Problem to solve:
Wherever the word "Classical" turns up in a line of the entries, copy that line.

Record set:
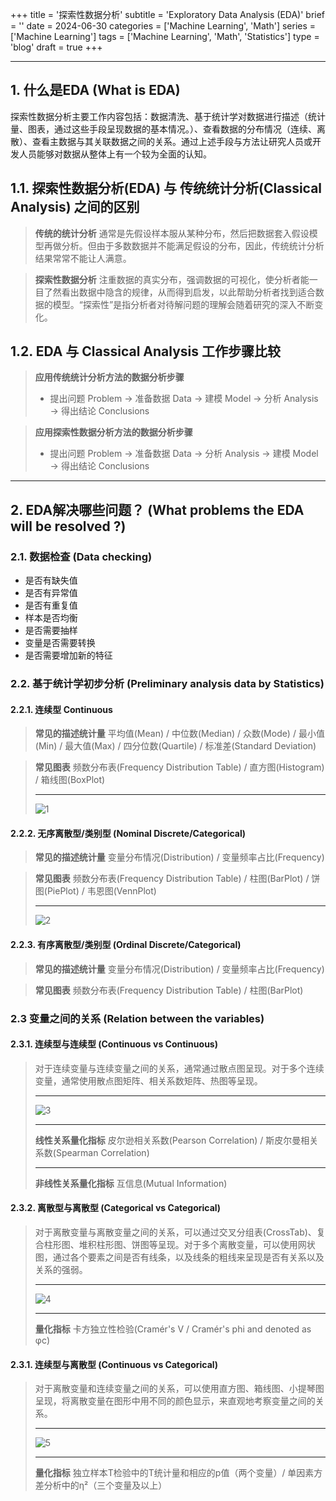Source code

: +++
title = '探索性数据分析'
subtitle = 'Exploratory Data Analysis (EDA)'
brief = ''
date = 2024-06-30
categories = ['Machine Learning', 'Math']
series = ['Machine Learning']
tags = ['Machine Learning', 'Math', 'Statistics']
type = 'blog'
draft = true
+++

---

## 1. 什么是EDA (What is EDA)

探索性数据分析主要工作内容包括：数据清洗、基于统计学对数据进行描述（统计量、图表，通过这些手段呈现数据的基本情况。）、查看数据的分布情况（连续、离散）、查看主数据与其关联数据之间的关系。通过上述手段与方法让研究人员或开发人员能够对数据从整体上有一个较为全面的认知。

## 1.1. 探索性数据分析(EDA) 与 传统统计分析(Classical Analysis) 之间的区别

> **传统的统计分析** 通常是先假设样本服从某种分布，然后把数据套入假设模型再做分析。但由于多数数据并不能满足假设的分布，因此，传统统计分析结果常常不能让人满意。

> **探索性数据分析** 注重数据的真实分布，强调数据的可视化，使分析者能一目了然看出数据中隐含的规律，从而得到启发，以此帮助分析者找到适合数据的模型。“探索性”是指分析者对待解问题的理解会随着研究的深入不断变化。

## 1.2. EDA 与 Classical Analysis 工作步骤比较

> **应用传统统计分析方法的数据分析步骤**
> - 提出问题 Problem &rarr; 准备数据 Data &rarr; 建模 Model &rarr; 分析 Analysis &rarr; 得出结论 Conclusions

> **应用探索性数据分析方法的数据分析步骤**
> - 提出问题 Problem &rarr; 准备数据 Data &rarr; 分析 Analysis &rarr; 建模 Model &rarr; 得出结论 Conclusions

---

## 2. EDA解决哪些问题？ (What problems the EDA will be resolved ?)

### 2.1. 数据检查 (Data checking)

- 是否有缺失值
- 是否有异常值
- 是否有重复值
- 样本是否均衡
- 是否需要抽样
- 变量是否需要转换
- 是否需要增加新的特征

### 2.2. 基于统计学初步分析 (Preliminary analysis data by Statistics)

#### 2.2.1. 连续型 Continuous

> **常见的描述统计量** 平均值(Mean) / 中位数(Median) / 众数(Mode) / 最小值(Min) / 最大值(Max) / 四分位数(Quartile) / 标准差(Standard Deviation)

> **常见图表** 频数分布表(Frequency Distribution Table) / 直方图(Histogram) / 箱线图(BoxPlot)
> ***
> ![1](../1.png)

#### 2.2.2. 无序离散型/类别型 (Nominal Discrete/Categorical)

> **常见的描述统计量** 变量分布情况(Distribution) / 变量频率占比(Frequency)

> **常见图表** 频数分布表(Frequency Distribution Table) / 柱图(BarPlot) / 饼图(PiePlot) / 韦恩图(VennPlot)
> ***
> ![2](../2.png)

#### 2.2.3. 有序离散型/类别型 (Ordinal Discrete/Categorical)

> **常见的描述统计量** 变量分布情况(Distribution) / 变量频率占比(Frequency)

> **常见图表** 频数分布表(Frequency Distribution Table) / 柱图(BarPlot)

### 2.3 变量之间的关系 (Relation between the variables)

#### 2.3.1. 连续型与连续型 (Continuous vs Continuous)

> 对于连续变量与连续变量之间的关系，通常通过散点图呈现。对于多个连续变量，通常使用散点图矩阵、相关系数矩阵、热图等呈现。
> ***
> ![3](../3.png)
> ***
> **线性关系量化指标** 皮尔逊相关系数(Pearson Correlation) / 斯皮尔曼相关系数(Spearman Correlation)
> ***
> **非线性关系量化指标** 互信息(Mutual Information)

#### 2.3.2. 离散型与离散型 (Categorical vs Categorical)

> 对于离散变量与离散变量之间的关系，可以通过交叉分组表(CrossTab)、复合柱形图、堆积柱形图、饼图等呈现。对于多个离散变量，可以使用网状图，通过各个要素之间是否有线条，以及线条的粗线来呈现是否有关系以及关系的强弱。
> ***
> ![4](../4.png)
> ***
> **量化指标** 卡方独立性检验(Cramér's V / Cramér's phi and denoted as φc)

#### 2.3.1. 连续型与离散型 (Continuous vs Categorical)

> 对于离散变量和连续变量之间的关系，可以使用直方图、箱线图、小提琴图呈现，将离散变量在图形中用不同的颜色显示，来直观地考察变量之间的关系。
> ***
> ![5](../5.png)
> ***
> **量化指标** 独立样本T检验中的T统计量和相应的p值（两个变量）/ 单因素方差分析中的η²（三个变量及以上）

Solution to this problem:
## 1.1. 探索性数据分析(EDA) 与 传统统计分析(Classical Analysis) 之间的区别
## 1.2. EDA 与 Classical Analysis 工作步骤比较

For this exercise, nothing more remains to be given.